はいカノンさん、あなたのウィンクは僕には効果ありませんよ。
しかし作らなかったらやはり後が恐い。
僕は再びため息をつく。
カノンさんといるとため息が絶えない。
「いきなりですから、たいしたもんありませんよ」
暗に了承の意味を込めて、ことわりを入れる。
するとカノンさんはびっと親指を立てて自信満々に返してきた。
「コウスケのたいしたことないはたいしたことあるから大丈夫!」
日本語崩壊してますよ。
というかそんなところで自信持たれても困る。
「でも、少しはアイドルって自覚持ってくださいよね」
はいはいと招き寄せながら、本音の一言をぶつけてみる。
しかし当の本人は気にした風もない。
「自覚ってー?カノンはいっつもテレビの前では自覚120%だよ?」
テレビの前限定を自覚してるだけいいと思うべきか。
と、いうかこの人は絶対何言われるか分かってるんだけどね。
わざと自覚なさげに見せてるよ。確信犯確信犯。
「アイドルは行く先々に週刊誌とかの記者が隠れてるから、不用意に来ないでほしいというか」
アイドルが一応仮にも男性の家に遊びに。実際はただのオモチャだが、僕が恋人だと疑われても仕方のない状況。週刊誌にはオイシすぎるネタじゃないか。
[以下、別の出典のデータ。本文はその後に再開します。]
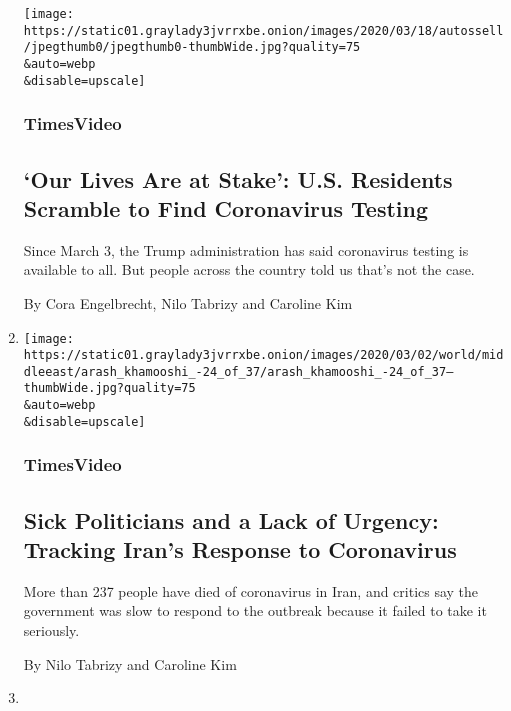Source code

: \begin{enumerate}
  \texttt{[image: https://static01.graylady3jvrrxbe.onion/images/2020/03/18/autossell/jpegthumb0/jpegthumb0-thumbWide.jpg?quality=75\\\&auto=webp\\\&disable=upscale]}

  \hypertarget{timesvideo-5}{%
  \subsubsection{TimesVideo}\label{timesvideo-5}}

  \hypertarget{our-lives-are-at-stake-us-residents-scramble-to-find-coronavirus-testing}{%
  \subsection{`Our Lives Are at Stake': U.S. Residents Scramble to Find
  Coronavirus
  Testing}\label{our-lives-are-at-stake-us-residents-scramble-to-find-coronavirus-testing}}

  Since March 3, the Trump administration has said coronavirus testing
  is available to all. But people across the country told us that's not
  the case.

  By Cora Engelbrecht, Nilo Tabrizy and Caroline Kim
\item
  \href{/video/world/middleeast/100000007011860/iran-coronavirus-outbreak.html}{}

  \texttt{[image: https://static01.graylady3jvrrxbe.onion/images/2020/03/02/world/middleeast/arash\_khamooshi\_-24\_of\_37/arash\_khamooshi\_-24\_of\_37--thumbWide.jpg?quality=75\\\&auto=webp\\\&disable=upscale]}

  \hypertarget{timesvideo-6}{%
  \subsubsection{TimesVideo}\label{timesvideo-6}}

  \hypertarget{sick-politicians-and-a-lack-of-urgency-tracking-irans-response-to-coronavirus}{%
  \subsection{Sick Politicians and a Lack of Urgency: Tracking Iran's
  Response to
  Coronavirus}\label{sick-politicians-and-a-lack-of-urgency-tracking-irans-response-to-coronavirus}}

  More than 237 people have died of coronavirus in Iran, and critics say
  the government was slow to respond to the outbreak because it failed
  to take it seriously.

  By Nilo Tabrizy and Caroline Kim
\item
  \href{/interactive/2020/02/27/us/politics/black-church-elections.html}{}


\end{enumerate}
これで僕が恋人として浮上してみろ。カノンさんのファンから凄まじいイヤガラセを受けることになるだろう。
最近のイヤガラセは色んな手があって怖いんだよー。
ネットで叩かれまくったりならまだいい方、古典的にカミソリ入り郵便とかあり得るからイヤだ。
なんて考えてる間にチャーハンの下ごしらえ終了。さて、あとは中華鍋にゴー!
「そうそうコウスケ君、重大発表があるんだー」
こう見えてもけっこうある腕力で全体を返す。チャーハンがそれなりに綺麗な弧を描いて中華鍋に返る。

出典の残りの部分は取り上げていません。